いったいどこのそこいらの奴が、ジャブラより良い身体つきをしているというのだろう。と予想外の言葉に拍子抜けした。そういう問題ではないだろう、と。けれど、すぐに、ジャブラがなまえを落ち着かせようとしているだけということに気づく。やはり、ジャブラは大人なのだと、こういう瞬間に実感する。

「頼む、」

瞳の奥の、その奥にある感情まで見透かそうとするように、熱心にジャブラはなまえをみつめる。なまえはごくりと唾をのみこんだ。甘くて優しいホットミルクの味が残っている気がした。

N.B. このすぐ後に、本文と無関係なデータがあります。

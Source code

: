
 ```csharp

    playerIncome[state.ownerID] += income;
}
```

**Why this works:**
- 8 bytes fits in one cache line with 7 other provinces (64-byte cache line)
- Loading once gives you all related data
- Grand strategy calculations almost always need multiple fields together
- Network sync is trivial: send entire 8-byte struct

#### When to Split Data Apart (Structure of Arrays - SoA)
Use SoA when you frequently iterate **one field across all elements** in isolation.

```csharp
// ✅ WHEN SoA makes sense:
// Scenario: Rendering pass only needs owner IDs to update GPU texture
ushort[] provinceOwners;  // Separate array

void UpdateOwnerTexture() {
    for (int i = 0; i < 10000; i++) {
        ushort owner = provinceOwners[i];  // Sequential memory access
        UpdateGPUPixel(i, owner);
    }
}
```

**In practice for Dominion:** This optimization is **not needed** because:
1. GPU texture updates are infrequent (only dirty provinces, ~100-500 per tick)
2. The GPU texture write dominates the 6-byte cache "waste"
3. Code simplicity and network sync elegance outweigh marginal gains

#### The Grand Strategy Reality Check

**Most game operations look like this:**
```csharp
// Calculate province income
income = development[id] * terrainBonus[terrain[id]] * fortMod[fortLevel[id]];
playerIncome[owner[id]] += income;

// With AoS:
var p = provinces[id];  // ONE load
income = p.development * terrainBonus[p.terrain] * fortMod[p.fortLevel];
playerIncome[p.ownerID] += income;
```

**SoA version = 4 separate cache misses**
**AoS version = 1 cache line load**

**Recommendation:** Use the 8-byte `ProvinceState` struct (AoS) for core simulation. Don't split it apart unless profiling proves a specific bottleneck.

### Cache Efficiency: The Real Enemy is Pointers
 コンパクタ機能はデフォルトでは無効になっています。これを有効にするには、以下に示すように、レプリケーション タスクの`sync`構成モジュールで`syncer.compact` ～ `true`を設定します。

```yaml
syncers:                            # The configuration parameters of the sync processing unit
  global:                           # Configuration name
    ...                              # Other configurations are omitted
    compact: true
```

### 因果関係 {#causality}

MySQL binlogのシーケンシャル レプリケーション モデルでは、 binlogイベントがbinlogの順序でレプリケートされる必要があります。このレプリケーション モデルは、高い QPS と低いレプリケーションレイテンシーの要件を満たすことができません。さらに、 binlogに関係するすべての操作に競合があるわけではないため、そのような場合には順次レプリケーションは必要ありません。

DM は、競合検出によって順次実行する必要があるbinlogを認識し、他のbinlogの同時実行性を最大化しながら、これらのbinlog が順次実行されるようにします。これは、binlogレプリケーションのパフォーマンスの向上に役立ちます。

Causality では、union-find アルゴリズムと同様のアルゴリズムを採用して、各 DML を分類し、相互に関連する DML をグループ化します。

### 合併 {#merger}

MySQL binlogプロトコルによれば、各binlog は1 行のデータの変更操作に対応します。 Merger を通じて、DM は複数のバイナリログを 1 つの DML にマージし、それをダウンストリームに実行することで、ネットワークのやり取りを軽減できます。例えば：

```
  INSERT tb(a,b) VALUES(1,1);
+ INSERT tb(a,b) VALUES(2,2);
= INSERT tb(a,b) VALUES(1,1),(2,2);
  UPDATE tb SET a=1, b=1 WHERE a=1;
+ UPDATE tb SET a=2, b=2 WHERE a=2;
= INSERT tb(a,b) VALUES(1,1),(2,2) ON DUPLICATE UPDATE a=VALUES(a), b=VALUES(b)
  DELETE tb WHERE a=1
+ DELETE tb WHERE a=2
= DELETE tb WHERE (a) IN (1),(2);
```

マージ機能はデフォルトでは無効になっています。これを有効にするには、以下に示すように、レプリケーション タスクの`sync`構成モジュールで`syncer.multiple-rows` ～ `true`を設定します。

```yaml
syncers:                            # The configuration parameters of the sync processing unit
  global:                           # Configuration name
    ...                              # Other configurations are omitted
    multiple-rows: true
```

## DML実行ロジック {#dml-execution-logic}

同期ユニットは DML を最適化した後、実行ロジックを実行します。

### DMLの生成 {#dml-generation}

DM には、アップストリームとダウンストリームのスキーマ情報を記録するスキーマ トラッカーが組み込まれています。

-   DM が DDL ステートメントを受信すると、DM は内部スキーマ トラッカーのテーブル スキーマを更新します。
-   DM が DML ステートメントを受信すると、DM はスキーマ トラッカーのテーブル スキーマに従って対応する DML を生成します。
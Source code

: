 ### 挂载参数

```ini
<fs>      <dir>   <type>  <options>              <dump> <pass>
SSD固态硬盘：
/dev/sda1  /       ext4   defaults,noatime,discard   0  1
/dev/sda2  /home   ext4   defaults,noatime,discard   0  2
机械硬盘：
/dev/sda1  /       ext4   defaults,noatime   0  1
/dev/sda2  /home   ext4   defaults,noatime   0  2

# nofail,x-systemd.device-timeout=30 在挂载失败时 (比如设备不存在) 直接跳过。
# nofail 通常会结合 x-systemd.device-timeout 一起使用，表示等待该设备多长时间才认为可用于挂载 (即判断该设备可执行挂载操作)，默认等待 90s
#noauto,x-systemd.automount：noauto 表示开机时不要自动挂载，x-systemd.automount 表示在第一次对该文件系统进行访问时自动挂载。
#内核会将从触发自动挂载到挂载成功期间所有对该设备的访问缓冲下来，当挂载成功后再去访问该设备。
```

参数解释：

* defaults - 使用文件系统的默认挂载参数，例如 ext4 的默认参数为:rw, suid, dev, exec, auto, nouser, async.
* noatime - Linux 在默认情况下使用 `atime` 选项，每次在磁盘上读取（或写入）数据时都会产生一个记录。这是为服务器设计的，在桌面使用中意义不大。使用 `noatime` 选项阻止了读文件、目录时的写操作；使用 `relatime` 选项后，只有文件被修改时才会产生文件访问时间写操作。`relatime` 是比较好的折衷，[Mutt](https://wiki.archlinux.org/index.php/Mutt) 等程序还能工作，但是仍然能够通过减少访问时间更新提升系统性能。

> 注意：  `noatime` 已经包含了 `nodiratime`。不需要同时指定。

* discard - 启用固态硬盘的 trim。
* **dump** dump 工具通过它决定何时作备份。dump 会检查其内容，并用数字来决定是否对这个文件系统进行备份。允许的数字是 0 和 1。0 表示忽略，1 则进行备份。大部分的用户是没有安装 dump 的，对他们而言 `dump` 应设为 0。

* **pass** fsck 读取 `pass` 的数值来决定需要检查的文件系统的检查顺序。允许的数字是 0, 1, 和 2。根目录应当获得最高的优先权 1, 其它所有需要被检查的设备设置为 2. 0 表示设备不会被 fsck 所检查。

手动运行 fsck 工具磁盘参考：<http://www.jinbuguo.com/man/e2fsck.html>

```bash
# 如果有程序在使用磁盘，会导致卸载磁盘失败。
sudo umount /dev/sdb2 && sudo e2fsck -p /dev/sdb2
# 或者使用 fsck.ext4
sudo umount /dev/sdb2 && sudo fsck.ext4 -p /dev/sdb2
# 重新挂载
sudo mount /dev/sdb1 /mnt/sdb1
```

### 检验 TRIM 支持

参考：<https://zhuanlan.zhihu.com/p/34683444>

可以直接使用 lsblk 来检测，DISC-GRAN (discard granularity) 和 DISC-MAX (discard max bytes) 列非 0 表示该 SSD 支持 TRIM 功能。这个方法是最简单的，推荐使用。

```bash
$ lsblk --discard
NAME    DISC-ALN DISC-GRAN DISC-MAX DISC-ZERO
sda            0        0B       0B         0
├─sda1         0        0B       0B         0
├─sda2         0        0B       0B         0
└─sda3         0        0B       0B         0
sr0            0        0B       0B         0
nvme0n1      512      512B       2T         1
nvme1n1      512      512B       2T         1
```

「……無理に、今すぐとはいわねェよ。だが、考えといてくれ。おれは、なまえが、好きだ。本当に、嘘偽りはねェ」

ジャブラが口元をゆるめて、ふいに緊張した空気が融ける。なまえは何もいえないまま、ただ忙しない瞬きを繰り返している。

「突然すぎて、信じられねぇよな。なんなら、ケジメつけるってんで、「ずっと、好きだった」ってギャサリンに告白もしてきた。また、盛大にフラれたが」

肩の荷が下りた、とばかりに、軽々と伸びをするように立ち上がると、ぐしゃぐしゃと乱暴になまえの髪をみだす。「ま、もし駄目でも、覚悟しとけよ。おれはご存知のとおり、諦めが悪ィから」と楽しげにいうジャブラの顔を、なまえはみれない。

軽やかな足取りでなまえの部屋をでていく際に、「戸締りしとけよ」なんて場にそぐわない間延びした声をききながら、なまえは、高まる心臓をおさえながら、今日も寝不足になりそうだと思った。